Design vs Experience

(Guest Post by Jason Bedrick)

Last week, the Cato Institute held a policy forum on school choice regulations (video here). Two of our panelists, Dr. Patrick Wolf and Dr. Douglas Harris, were part of a team that authored one of the recent studies finding that Louisiana’s voucher program had a negative impact on participating students’ test scores. Why that was the case – especially given the nearly unanimously positive previous findings – was the main topic of our discussion. Wolf and I argued that there is reason to believe that the voucher program’s regulations might have played a role in causing the negative results, while Harris and Michael Petrilli of the Fordham Institute pointed to other factors.

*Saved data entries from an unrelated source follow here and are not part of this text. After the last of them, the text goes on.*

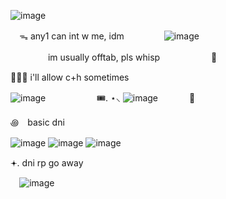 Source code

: ![image](https://github.com/user-attachments/assets/0a14fa86-d7fe-44fb-a9b4-b32afcff18b2)


⠀ ᯓ any1 can int w me, idm 
　 　　　![image](https://github.com/user-attachments/assets/375f6b19-37da-4a89-92d5-43fd0f346323)

　 　　　im usually offtab, pls whisp 　 　　　　 📼

٠࣪⭑ i'll allow c+h sometimes

![image](https://github.com/user-attachments/assets/3518d060-9ac6-4f16-8841-c2803c6a6c3a)
　 　　　　 🎟️. ⋆⸜  ![image](https://github.com/user-attachments/assets/2f4b4729-b089-43c8-90dc-d2a60a681b98)
　 　　🐞




꩜ basic dni 


![image](https://github.com/user-attachments/assets/741e2f2d-37e9-451e-ae3d-813207b8c0e4)  ![image](https://github.com/user-attachments/assets/b6935398-eefb-45f5-9187-5ce774c3ca55) ![image](https://github.com/user-attachments/assets/42327c26-0da1-4f7f-a10b-b7ce782970bb)

𖥔. dni rp go away


 ⠀ ![image](https://github.com/user-attachments/assets/ad4e3805-51ed-4fcc-bc0d-c5a79c4ad7ea)



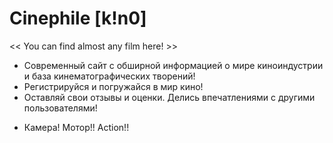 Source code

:   # Сinephile [k!n0]
<< You can find almost any film here! >>

- Современный сайт с обширной информацией о мире киноиндустрии и база кинематографических творений!
- Регистрируйся и погружайся в мир кино!
- Оставляй свои отзывы и оценки. Делись впечатлениями с другими пользователями!

* Камера! Мотор!! Action!!
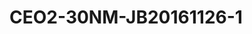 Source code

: # CEO2-30NM-JB20161126-1
<script type="application/ld+json">

  {
    "@context": "https://schema.org/",
    "@type": "ChemicalSubstance",
    "http://purl.org/dc/terms/conformsTo":
      {
        "@type": "CreativeWork",
        "@id": "https://bioschemas.org/profiles/ChemicalSubstance/0.4-RELEASE/"
      },
    "name": "CEO2-30NM-JB20161126-1",
    "@id":"wiki:CEO2-2D30NM-2DJB20161126-2D1",
  }
</script>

The debate continued after the forum, including a blog post in which Harris raises four “problems” with my arguments. I respond to his criticisms below.

The Infamous Education Productivity Chart

Problem #1: Trying to discredit traditional public schools by placing test score trends and expenditure changes on one graph. These graphs have been floating around for years. They purport to show that spending has increased much faster than expenditures [sic], but it’s obvious that these comparisons make no sense. The two things are on different scales. Bedrick tried to solve this problem by putting everything in percentage terms, but this only gives the appearance of a common scale, not the reality. You simply can’t talk about test scores in terms of percentage changes.

The more reasonable question is this: Have we gotten as much from this spending as we could have? This one we can actually answer and I think libertarians and I would probably agree: No, we could be doing much better than we are with current spending. But let’s be clear about what we can and cannot say with these data.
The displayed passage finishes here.